Les coûts d’un système électrique 100 % renouvelables seraient équivalents à ceux d’un modèle fortement nucléarisé, selon l’Ademe
Si, comme le souhaite EDF, on réalise les 100 milliards d’euros d’investissements nécessaires à la prolongation de la durée de vie des réacteurs (avec les dangers que cela représente), le coût de production atteindra 70 euros/MWh, indique encore la Cour des comptes. Mais un jour, il faudra bien se résoudre à remplacer complètement ces réacteurs. Au vu du contrat passé récemment par EDF avec le Royaume-Uni, le coût de production d’un réacteur de nouvelle génération EPR s’élèverait à plus de 110 euros/MWh. En l’absence de développement international dans cette technologie (la production électronucléaire mondiale stagne depuis vingt ans entre 2 300 et 2 600 TWh), il ne faut pas s’attendre à des effets de série importants pour réduire ces coûts.
Des coûts en forte baisse
Face à ces chiffres, la question du remplacement des réacteurs en fin de vie par des sources renouvelables devient pressante. En France, selon une étude de l’Ademe parue en janvier dernier, le coût de production des centrales photovoltaïques au sol se situe entre 64 euros/MWh (dans le sud du pays) et 164 euros/MWh. Après avoir été divisés par six entre 2007 et 2014, ces coûts devraient encore chuter de 35 % d’ici à 2025, indique l’Ademe. Selon les sites, les coûts de l’éolien terrestre varient quant à eux dans une fourchette de 54 à 108 euros/MWh pour les machines classiques et de 50 à 94 euros/MWh pour la nouvelle génération. L’éolien marin reste plus cher (de 123 à 364 euros/MWh), mais pour combien de temps ? En novembre 2016, un appel d’offres pour un parc danois avait été conclu à un prix garanti de 50 euros/MWh.
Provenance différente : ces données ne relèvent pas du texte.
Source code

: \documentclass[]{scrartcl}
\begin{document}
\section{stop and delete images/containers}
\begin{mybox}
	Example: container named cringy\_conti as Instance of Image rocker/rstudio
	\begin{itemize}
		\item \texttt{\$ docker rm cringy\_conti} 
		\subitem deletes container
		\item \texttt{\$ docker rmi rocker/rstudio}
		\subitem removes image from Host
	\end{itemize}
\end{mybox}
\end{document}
Et le 13 avril dernier, les énergéticiens Dong et EnBW ont remporté un appel d’offres pour des parcs en mer du Nord en annonçant qu’ils vendraient leur électricité directement au prix du marché.
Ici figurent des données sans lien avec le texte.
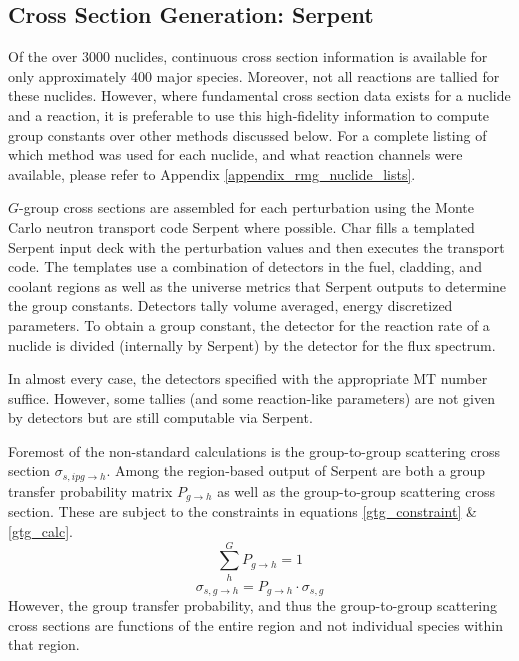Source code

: \subsection{Cross Section Generation: Serpent}
\label{mg:xs_gen_serpent}
Of the over 3000 nuclides, continuous cross section information is available for only 
approximately 400 major species.  Moreover, not all reactions are tallied 
for these nuclides.  However, where fundamental cross section data exists for a nuclide
and a reaction, it is preferable to use this high-fidelity information to compute group
constants over other methods discussed below.  For a complete listing of which method was used for each nuclide, 
and what reaction channels were available, please refer to Appendix \ref{appendix_rmg_nuclide_lists}.

$G$-group cross sections are assembled for each perturbation using the Monte Carlo neutron
transport code Serpent \cite{Lepp2011} where possible.  Char fills a templated Serpent input deck with the
perturbation values and then executes the transport code.  The templates use a combination 
of detectors in the fuel, cladding, and coolant regions as well as the universe metrics that 
Serpent outputs to determine the group constants.  Detectors tally volume averaged, energy 
discretized parameters.  To obtain a group constant, the detector for the reaction rate of 
a nuclide is divided (internally by Serpent) by the detector for the flux spectrum.

In almost every case, the detectors specified with the appropriate MT number suffice.  
However, some tallies (and some reaction-like parameters) are not given by detectors
but are still computable via Serpent.

Foremost of the non-standard calculations is the group-to-group scattering cross section
$\sigma_{s,ipg\to h}$.  Among the region-based output of Serpent are both a group transfer
probability matrix $P_{g\to h}$ as well as the group-to-group scattering cross section.
These are subject to the constraints in equations \ref{gtg_constraint} \& \ref{gtg_calc}.
\begin{equation}
\label{gtg_constraint}
\sum_h^G P_{g\to h} = 1
\end{equation}
\begin{equation}
\label{gtg_calc}
\sigma_{s,g\to h} = P_{g\to h} \cdot \sigma_{s,g}
\end{equation}
However, the group transfer probability, and thus the group-to-group scattering cross sections
are functions of the entire region and not individual species within that region.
Certes, la production d’électricité renouvelable est variable suivant les heures du jour et les saisons, et il faut donc ajouter aux coûts de production des coûts liés à la gestion de cette variabilité. Mais, en intégrant ce paramètre, l’Ademe avait déjà démontré en 2015 que les coûts d’un système électrique 100 % renouvelables seraient équivalents à ceux d’un modèle fortement nucléarisé. Et ce n’est pas un hasard si, selon un rapport paru le mois dernier, les énergies renouvelables qui nécessitent des investissements modulables dans l’espace et dans le temps au gré de la demande (à la différence des milliards immobilisés par un seul réacteur nucléaire), ont représenté plus de la moitié (55 %) des capacités électriques nouvelles dans le monde l’an dernier.